##### Provided material

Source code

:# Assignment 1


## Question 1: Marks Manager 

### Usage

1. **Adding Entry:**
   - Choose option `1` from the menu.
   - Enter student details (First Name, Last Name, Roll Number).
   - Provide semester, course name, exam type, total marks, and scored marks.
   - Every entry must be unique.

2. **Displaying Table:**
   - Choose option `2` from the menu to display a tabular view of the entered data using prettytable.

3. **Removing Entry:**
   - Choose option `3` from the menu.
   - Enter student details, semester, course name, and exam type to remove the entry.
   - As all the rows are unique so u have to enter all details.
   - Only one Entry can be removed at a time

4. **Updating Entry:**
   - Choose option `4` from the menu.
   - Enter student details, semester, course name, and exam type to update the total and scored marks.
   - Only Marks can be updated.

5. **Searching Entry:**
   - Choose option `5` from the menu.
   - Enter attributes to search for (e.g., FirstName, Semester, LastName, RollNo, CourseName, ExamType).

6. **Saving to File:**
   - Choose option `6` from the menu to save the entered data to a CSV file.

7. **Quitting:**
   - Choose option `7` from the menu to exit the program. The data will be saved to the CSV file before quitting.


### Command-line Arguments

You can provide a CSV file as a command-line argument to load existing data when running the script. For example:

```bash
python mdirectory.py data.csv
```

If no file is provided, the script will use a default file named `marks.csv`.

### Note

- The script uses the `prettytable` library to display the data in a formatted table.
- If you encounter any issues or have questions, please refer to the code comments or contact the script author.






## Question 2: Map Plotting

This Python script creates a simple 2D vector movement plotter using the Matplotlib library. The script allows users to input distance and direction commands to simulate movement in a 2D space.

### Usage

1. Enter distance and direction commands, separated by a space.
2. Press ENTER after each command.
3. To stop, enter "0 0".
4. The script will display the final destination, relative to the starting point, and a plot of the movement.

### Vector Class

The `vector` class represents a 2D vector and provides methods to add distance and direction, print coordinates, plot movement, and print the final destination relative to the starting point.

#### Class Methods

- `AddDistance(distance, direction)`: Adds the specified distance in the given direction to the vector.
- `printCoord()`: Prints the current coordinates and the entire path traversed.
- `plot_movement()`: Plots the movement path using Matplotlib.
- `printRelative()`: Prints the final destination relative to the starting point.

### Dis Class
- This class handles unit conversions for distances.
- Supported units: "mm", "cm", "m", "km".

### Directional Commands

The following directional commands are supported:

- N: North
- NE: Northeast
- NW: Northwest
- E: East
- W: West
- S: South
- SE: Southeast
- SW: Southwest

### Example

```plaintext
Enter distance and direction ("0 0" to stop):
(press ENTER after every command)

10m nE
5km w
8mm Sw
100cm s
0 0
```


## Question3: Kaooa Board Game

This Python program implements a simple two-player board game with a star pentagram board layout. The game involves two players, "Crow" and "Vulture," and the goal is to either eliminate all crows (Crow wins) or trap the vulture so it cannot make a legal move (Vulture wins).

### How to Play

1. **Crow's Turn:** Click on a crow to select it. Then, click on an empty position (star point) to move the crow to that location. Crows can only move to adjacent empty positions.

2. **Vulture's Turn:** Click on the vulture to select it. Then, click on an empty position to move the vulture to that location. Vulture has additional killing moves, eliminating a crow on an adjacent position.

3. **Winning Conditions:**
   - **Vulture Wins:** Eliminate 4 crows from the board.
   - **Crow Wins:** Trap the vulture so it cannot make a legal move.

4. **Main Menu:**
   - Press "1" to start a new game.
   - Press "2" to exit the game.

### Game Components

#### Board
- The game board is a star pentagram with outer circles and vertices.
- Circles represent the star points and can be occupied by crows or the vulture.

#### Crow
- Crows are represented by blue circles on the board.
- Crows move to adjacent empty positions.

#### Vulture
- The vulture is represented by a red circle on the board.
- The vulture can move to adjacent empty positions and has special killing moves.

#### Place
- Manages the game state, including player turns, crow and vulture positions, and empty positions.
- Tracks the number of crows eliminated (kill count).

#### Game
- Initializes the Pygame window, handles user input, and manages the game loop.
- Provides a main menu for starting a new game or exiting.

##########

## Task description
Go through the data above from its first line and copy each line exactly, stopping once the line with "4. **Updating Entry:**" has been copied.

## Task result
Source code

:# Assignment 1


## Question 1: Marks Manager 

### Usage

1. **Adding Entry:**
   - Choose option `1` from the menu.
   - Enter student details (First Name, Last Name, Roll Number).
   - Provide semester, course name, exam type, total marks, and scored marks.
   - Every entry must be unique.

2. **Displaying Table:**
   - Choose option `2` from the menu to display a tabular view of the entered data using prettytable.

3. **Removing Entry:**
   - Choose option `3` from the menu.
   - Enter student details, semester, course name, and exam type to remove the entry.
   - As all the rows are unique so u have to enter all details.
   - Only one Entry can be removed at a time

4. **Updating Entry:**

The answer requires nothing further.